### Problem description:
Search the listing below for lines that hold the word "business", and report only how many there are.

### Data:
--- START ---

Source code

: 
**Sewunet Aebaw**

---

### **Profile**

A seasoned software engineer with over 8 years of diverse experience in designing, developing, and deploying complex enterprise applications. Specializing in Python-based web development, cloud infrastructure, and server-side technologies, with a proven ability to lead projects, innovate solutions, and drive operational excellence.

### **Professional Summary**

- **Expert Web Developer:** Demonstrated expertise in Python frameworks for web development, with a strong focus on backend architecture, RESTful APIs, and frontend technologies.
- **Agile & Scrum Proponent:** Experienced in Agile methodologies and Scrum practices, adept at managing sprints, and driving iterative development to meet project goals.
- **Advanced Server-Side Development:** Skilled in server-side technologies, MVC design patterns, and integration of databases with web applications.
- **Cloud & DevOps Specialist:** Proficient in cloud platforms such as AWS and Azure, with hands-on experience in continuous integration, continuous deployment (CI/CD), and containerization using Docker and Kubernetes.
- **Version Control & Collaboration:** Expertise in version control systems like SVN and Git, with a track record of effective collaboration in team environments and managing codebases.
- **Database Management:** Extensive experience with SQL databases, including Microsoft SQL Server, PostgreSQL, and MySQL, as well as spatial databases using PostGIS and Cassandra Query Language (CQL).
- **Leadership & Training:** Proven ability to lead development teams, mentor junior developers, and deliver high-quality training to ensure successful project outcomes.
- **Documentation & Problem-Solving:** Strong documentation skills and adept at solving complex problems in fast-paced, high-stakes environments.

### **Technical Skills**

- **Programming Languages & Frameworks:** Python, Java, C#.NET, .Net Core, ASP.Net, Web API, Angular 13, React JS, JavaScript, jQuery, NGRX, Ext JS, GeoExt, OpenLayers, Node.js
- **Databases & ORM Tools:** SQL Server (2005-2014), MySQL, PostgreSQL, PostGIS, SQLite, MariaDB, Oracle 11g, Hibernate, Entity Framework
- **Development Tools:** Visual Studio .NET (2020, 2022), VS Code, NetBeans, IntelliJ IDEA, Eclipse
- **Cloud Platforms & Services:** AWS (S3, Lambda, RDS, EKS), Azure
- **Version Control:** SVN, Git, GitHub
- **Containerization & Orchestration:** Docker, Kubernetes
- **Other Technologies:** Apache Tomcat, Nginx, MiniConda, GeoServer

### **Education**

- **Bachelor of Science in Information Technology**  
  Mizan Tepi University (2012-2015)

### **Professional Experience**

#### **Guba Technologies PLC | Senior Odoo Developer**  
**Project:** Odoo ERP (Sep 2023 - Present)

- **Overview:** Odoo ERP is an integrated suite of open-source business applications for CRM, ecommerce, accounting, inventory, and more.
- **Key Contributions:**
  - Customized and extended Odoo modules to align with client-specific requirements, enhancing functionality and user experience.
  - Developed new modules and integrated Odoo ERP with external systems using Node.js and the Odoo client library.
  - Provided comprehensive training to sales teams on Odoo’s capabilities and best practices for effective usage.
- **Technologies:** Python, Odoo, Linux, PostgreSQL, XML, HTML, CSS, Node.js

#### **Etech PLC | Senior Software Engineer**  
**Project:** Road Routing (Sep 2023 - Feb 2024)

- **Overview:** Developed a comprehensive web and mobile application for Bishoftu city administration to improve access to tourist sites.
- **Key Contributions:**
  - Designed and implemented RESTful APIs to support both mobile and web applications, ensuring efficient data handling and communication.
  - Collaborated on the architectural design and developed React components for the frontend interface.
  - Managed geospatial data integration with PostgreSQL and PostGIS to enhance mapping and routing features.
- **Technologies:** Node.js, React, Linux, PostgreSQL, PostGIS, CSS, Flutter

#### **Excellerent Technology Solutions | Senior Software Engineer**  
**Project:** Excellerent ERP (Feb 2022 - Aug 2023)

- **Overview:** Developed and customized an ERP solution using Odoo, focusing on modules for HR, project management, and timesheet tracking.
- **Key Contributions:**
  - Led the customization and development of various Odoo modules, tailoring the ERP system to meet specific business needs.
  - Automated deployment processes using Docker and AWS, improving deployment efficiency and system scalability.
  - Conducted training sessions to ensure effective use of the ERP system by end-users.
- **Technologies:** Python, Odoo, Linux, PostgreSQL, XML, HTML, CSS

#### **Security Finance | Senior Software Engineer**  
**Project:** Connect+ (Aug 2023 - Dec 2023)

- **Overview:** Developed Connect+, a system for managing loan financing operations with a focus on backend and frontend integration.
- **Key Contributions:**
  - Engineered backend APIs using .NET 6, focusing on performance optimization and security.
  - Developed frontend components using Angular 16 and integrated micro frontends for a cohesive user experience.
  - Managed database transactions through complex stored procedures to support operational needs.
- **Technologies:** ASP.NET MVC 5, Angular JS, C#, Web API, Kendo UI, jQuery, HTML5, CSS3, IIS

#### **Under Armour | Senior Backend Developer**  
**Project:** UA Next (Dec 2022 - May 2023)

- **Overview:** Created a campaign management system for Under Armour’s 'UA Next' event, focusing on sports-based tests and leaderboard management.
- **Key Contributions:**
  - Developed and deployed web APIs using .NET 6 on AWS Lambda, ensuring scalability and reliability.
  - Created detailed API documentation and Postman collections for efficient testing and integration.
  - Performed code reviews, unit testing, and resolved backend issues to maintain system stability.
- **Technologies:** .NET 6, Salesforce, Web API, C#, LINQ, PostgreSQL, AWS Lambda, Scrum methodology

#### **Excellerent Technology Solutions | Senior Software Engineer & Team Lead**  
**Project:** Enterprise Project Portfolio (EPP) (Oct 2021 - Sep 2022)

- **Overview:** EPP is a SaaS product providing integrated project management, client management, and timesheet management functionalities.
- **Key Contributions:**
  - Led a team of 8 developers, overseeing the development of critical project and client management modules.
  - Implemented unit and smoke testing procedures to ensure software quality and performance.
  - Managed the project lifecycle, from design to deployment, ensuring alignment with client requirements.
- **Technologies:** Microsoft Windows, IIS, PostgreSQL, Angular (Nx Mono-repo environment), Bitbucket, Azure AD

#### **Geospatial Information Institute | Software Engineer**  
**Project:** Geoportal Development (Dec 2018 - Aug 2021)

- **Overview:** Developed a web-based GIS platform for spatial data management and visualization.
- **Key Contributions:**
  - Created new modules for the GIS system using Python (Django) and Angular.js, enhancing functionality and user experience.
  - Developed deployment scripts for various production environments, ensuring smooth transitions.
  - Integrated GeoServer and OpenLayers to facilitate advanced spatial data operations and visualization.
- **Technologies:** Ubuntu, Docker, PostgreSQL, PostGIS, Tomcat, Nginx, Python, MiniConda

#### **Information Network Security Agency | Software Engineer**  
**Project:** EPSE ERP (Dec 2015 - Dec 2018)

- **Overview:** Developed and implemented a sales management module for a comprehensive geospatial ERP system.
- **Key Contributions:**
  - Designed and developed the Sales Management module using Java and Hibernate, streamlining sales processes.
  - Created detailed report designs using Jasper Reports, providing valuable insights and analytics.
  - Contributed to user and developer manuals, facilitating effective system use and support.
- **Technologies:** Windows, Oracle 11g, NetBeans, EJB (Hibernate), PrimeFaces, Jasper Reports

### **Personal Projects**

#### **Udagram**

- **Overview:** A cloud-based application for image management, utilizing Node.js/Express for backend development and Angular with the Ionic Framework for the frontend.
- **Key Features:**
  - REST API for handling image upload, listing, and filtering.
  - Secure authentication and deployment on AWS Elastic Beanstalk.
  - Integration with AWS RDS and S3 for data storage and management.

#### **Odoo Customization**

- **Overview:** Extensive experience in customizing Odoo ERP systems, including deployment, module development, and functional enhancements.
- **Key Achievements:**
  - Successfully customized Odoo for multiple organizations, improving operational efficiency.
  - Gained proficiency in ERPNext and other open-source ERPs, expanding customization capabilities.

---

--- END ---
--- START ---

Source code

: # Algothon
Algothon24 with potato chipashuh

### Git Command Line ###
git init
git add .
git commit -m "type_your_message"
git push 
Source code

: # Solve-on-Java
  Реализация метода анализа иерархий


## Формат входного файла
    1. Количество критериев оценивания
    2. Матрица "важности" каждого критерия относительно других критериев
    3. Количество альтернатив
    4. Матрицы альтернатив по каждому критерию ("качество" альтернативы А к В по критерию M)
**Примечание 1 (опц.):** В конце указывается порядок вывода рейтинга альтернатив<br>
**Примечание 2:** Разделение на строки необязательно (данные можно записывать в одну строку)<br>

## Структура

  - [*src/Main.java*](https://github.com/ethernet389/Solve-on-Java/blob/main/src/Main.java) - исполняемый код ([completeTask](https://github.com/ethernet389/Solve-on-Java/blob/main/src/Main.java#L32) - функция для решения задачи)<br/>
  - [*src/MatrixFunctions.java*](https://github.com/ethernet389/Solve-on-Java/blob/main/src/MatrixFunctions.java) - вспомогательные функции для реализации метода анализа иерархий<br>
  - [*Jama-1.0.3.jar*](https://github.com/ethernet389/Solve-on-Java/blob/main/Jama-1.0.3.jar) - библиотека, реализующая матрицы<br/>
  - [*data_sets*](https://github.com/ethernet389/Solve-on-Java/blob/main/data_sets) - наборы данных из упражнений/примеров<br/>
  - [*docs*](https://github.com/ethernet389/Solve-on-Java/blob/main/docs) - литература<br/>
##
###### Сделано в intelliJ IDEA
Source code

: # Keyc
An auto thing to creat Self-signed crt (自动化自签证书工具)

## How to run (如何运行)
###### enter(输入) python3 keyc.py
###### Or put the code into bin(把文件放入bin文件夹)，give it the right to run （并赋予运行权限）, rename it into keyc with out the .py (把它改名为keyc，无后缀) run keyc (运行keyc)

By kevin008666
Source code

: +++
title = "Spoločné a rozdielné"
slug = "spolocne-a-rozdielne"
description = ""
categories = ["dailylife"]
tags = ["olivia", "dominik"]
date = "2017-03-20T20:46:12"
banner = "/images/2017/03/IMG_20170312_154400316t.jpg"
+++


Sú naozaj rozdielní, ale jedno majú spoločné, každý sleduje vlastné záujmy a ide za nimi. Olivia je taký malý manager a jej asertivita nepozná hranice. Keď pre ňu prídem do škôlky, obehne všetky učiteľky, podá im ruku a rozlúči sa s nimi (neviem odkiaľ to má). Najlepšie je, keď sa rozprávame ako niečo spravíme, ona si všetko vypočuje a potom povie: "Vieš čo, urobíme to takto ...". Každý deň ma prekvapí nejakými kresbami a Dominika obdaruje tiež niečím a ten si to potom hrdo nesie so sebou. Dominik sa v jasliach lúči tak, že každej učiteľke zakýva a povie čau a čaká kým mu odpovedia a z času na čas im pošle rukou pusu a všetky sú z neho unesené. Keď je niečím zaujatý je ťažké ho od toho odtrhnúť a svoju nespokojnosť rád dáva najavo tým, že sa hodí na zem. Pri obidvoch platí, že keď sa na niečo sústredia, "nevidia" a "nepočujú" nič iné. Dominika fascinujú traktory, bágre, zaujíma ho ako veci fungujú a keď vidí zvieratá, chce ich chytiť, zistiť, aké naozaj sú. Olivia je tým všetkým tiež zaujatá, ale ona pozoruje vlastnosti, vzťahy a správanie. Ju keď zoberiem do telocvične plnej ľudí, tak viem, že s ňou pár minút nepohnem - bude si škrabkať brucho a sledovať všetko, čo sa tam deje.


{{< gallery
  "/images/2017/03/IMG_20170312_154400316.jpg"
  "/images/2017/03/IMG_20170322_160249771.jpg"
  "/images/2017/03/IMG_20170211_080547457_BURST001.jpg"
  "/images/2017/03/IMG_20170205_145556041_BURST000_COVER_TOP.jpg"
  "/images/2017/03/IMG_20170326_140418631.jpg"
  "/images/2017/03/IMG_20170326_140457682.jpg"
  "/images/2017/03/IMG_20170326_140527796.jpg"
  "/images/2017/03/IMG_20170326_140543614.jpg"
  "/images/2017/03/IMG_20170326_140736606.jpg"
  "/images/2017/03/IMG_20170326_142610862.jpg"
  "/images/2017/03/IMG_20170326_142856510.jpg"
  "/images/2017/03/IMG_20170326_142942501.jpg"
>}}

--- END ---

### Written answer:
2